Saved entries
◆ ◆ ◆ ◆
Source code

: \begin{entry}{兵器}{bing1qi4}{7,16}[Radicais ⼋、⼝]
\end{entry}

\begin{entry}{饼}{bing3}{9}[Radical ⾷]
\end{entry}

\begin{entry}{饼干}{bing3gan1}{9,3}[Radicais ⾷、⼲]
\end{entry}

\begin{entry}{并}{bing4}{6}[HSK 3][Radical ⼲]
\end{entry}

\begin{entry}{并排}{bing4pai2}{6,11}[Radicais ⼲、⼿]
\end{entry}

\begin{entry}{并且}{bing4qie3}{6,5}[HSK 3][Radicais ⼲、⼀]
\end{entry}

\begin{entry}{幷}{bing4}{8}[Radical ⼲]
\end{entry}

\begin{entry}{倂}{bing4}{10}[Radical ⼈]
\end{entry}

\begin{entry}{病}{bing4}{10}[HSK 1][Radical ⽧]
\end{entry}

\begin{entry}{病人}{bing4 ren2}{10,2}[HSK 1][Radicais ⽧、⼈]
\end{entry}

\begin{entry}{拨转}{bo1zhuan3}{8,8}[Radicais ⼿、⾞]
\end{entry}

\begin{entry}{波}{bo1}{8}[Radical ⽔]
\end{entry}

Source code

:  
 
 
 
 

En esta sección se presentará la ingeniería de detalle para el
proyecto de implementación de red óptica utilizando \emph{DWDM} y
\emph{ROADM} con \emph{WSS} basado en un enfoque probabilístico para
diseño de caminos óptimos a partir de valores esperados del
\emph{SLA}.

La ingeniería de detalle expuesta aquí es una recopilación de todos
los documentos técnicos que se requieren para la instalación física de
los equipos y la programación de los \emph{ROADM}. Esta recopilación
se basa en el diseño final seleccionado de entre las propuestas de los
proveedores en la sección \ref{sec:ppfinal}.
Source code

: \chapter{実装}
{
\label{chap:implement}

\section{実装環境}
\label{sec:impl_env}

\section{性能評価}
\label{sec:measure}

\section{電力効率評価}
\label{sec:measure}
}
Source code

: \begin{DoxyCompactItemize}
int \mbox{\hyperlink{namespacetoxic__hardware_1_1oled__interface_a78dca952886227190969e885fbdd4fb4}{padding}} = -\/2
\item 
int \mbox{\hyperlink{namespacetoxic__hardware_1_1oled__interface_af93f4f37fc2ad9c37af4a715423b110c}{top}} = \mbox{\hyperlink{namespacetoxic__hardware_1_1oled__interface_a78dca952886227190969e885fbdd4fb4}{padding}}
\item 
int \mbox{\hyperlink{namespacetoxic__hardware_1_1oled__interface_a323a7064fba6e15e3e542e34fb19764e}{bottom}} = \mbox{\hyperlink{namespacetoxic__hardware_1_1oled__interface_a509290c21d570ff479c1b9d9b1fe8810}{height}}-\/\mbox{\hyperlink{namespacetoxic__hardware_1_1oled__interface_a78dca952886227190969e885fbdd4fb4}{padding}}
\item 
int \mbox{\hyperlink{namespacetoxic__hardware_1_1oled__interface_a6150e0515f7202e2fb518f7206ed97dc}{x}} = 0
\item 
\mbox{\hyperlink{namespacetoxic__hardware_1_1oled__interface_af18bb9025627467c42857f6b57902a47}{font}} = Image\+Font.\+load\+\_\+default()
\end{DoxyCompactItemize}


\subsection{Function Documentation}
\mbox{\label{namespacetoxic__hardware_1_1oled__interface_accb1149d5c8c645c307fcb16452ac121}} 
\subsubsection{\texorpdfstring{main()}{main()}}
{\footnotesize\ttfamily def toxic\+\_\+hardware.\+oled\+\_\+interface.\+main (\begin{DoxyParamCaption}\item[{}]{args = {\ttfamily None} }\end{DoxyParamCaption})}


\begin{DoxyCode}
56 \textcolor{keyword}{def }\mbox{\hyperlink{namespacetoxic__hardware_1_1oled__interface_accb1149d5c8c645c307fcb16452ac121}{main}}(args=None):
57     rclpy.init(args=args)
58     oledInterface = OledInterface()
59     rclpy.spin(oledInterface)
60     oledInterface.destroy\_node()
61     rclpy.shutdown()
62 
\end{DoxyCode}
◆ ◆ ◆ ◆
**What you are asked to do:** Each line of the data has to be written out exactly as it appears.

**Answer space:**
Source code

: \begin{entry}{兵器}{bing1qi4}{7,16}[Radicais ⼋、⼝]
\end{entry}

\begin{entry}{饼}{bing3}{9}[Radical ⾷]
\end{entry}

\begin{entry}{饼干}{bing3gan1}{9,3}[Radicais ⾷、⼲]
\end{entry}

\begin{entry}{并}{bing4}{6}[HSK 3][Radical ⼲]
\end{entry}

\begin{entry}{并排}{bing4pai2}{6,11}[Radicais ⼲、⼿]
\end{entry}

\begin{entry}{并且}{bing4qie3}{6,5}[HSK 3][Radicais ⼲、⼀]
\end{entry}

\begin{entry}{幷}{bing4}{8}[Radical ⼲]
\end{entry}

\begin{entry}{倂}{bing4}{10}[Radical ⼈]
\end{entry}

\begin{entry}{病}{bing4}{10}[HSK 1][Radical ⽧]
\end{entry}

\begin{entry}{病人}{bing4 ren2}{10,2}[HSK 1][Radicais ⽧、⼈]
\end{entry}

\begin{entry}{拨转}{bo1zhuan3}{8,8}[Radicais ⼿、⾞]
\end{entry}

\begin{entry}{波}{bo1}{8}[Radical ⽔]
\end{entry}

Source code

:  
 
 
 
 

En esta sección se presentará la ingeniería de detalle para el
proyecto de implementación de red óptica utilizando \emph{DWDM} y
\emph{ROADM} con \emph{WSS} basado en un enfoque probabilístico para
diseño de caminos óptimos a partir de valores esperados del
\emph{SLA}.

La ingeniería de detalle expuesta aquí es una recopilación de todos
los documentos técnicos que se requieren para la instalación física de
los equipos y la programación de los \emph{ROADM}. Esta recopilación
se basa en el diseño final seleccionado de entre las propuestas de los
proveedores en la sección \ref{sec:ppfinal}.
Source code

: \chapter{実装}
{
\label{chap:implement}

\section{実装環境}
\label{sec:impl_env}

\section{性能評価}
\label{sec:measure}

\section{電力効率評価}
\label{sec:measure}
}
Source code

: \begin{DoxyCompactItemize}
int \mbox{\hyperlink{namespacetoxic__hardware_1_1oled__interface_a78dca952886227190969e885fbdd4fb4}{padding}} = -\/2
\item 
int \mbox{\hyperlink{namespacetoxic__hardware_1_1oled__interface_af93f4f37fc2ad9c37af4a715423b110c}{top}} = \mbox{\hyperlink{namespacetoxic__hardware_1_1oled__interface_a78dca952886227190969e885fbdd4fb4}{padding}}
\item 
int \mbox{\hyperlink{namespacetoxic__hardware_1_1oled__interface_a323a7064fba6e15e3e542e34fb19764e}{bottom}} = \mbox{\hyperlink{namespacetoxic__hardware_1_1oled__interface_a509290c21d570ff479c1b9d9b1fe8810}{height}}-\/\mbox{\hyperlink{namespacetoxic__hardware_1_1oled__interface_a78dca952886227190969e885fbdd4fb4}{padding}}
\item 
int \mbox{\hyperlink{namespacetoxic__hardware_1_1oled__interface_a6150e0515f7202e2fb518f7206ed97dc}{x}} = 0
\item 
\mbox{\hyperlink{namespacetoxic__hardware_1_1oled__interface_af18bb9025627467c42857f6b57902a47}{font}} = Image\+Font.\+load\+\_\+default()
\end{DoxyCompactItemize}


\subsection{Function Documentation}
\mbox{\label{namespacetoxic__hardware_1_1oled__interface_accb1149d5c8c645c307fcb16452ac121}} 
\subsubsection{\texorpdfstring{main()}{main()}}
{\footnotesize\ttfamily def toxic\+\_\+hardware.\+oled\+\_\+interface.\+main (\begin{DoxyParamCaption}\item[{}]{args = {\ttfamily None} }\end{DoxyParamCaption})}


\begin{DoxyCode}
56 \textcolor{keyword}{def }\mbox{\hyperlink{namespacetoxic__hardware_1_1oled__interface_accb1149d5c8c645c307fcb16452ac121}{main}}(args=None):
57     rclpy.init(args=args)
58     oledInterface = OledInterface()
59     rclpy.spin(oledInterface)
60     oledInterface.destroy\_node()
61     rclpy.shutdown()
62 
\end{DoxyCode}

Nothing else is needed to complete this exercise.